Courtesy: Hindu business line.

New Delhi, June 24"
The Indian real estate and housing space emerged as the darling of foreign investors in 2007-08, clinching FDI equity inflows of about Rs 8,749 crore, a near five-fold increase over FY07.
“The investors have seen that the real estate potential in India is huge. The returns are quite attractive. In fact, we see the trend picking up even further this year as the prices are getting more attractive for investors,” Mr Ramesh Sanka, Chief Financial Officer at DLF said.
Late last year, DLF Ltd had sold 49 per cent stake in eight residential project SPVs to private equity investors for a total consideration of Rs 1,675 crore.
A Merrill Lynch & Co entity had bought 49 per cent equity in seven residential projects in Chennai, Bangalore, Kochi and Indore for Rs 1,481 crore.
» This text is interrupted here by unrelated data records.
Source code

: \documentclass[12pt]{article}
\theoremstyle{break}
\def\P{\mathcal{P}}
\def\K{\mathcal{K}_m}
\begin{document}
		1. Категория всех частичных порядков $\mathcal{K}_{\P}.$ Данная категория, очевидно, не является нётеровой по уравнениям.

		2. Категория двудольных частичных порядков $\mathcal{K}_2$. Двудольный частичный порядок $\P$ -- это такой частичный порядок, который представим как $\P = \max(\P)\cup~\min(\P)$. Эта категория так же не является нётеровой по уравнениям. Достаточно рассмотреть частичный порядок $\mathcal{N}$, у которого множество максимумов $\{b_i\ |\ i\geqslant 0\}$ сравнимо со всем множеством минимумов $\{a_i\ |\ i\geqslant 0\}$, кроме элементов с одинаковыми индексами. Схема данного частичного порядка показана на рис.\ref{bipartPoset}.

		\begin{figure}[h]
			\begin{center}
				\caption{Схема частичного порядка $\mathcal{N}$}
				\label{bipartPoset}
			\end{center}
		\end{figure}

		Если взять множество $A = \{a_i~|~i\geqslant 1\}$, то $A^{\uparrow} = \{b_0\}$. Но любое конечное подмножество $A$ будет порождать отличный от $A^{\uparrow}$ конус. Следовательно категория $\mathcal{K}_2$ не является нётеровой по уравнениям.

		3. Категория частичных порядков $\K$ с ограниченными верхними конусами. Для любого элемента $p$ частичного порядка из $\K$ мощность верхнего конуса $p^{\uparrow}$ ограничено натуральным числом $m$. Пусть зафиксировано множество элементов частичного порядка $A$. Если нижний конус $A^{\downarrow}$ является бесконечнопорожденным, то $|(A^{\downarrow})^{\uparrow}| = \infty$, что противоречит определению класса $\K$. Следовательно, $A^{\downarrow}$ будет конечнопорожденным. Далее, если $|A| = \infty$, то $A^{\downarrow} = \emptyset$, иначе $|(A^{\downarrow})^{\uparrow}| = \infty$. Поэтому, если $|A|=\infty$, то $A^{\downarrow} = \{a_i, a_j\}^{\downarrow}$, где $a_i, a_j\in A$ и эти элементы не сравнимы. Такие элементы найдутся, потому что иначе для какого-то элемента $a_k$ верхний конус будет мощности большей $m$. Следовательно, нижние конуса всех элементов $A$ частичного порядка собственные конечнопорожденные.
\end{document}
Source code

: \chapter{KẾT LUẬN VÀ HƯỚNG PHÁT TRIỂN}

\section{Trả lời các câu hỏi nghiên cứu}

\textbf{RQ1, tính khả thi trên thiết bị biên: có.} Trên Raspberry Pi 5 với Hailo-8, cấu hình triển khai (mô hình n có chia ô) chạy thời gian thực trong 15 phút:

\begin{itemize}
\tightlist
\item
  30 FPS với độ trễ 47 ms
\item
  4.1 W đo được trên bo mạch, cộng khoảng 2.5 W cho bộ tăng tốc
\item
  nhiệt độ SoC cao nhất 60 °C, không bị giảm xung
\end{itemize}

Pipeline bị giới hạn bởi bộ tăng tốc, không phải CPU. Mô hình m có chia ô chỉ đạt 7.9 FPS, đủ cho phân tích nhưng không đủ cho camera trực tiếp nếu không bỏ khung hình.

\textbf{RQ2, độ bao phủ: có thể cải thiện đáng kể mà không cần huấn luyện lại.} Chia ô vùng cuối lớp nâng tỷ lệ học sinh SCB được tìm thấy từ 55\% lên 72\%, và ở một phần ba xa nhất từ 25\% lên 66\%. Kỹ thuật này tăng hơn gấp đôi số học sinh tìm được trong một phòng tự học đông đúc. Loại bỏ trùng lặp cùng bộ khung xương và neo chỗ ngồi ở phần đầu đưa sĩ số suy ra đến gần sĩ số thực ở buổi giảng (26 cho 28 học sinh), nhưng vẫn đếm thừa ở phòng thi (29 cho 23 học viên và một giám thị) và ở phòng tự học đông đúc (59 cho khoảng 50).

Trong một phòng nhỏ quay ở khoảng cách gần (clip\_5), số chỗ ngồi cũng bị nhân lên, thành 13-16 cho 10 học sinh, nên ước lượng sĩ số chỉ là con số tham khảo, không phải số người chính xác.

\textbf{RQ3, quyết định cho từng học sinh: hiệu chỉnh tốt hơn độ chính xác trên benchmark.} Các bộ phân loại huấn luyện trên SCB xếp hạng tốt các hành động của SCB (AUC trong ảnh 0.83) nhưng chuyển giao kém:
The company — headed by Mr K.P. Singh — has also diluted 49 per cent stake, in another middle-income housing project in Panchkula, Haryana, to Brahma Investments for Rs 194 crore.
According to data released by the Government on Tuesday, the real estate sector, thrown open in 2004-05, saw the FDI picking up significantly between FY05 and FY08; it was Rs 171 crore in 2005-06 surging to Rs 2,121 crore in 2006-07.
“Over the last three years, there has been a build-up in investor interest. We saw the impact of that interest and euphoria for FY07 and FY08 as new townships and projects were announced. Depending on the asset class within real estate sector, the average rate of return stood at 25-35 per cent for India, against a global average of single digit return,” Mr Sanjay Verma, Executive Managing Director, South Asia, of Cushman & Wakefield said.
“However, at the beginning of the current year we have seen some asset bubble deflation. With prices moving southwards, choppiness in the stock markets, pressure on interest rates and global issues, while deals will still happen, pricing will be the question,” Mr Verma added.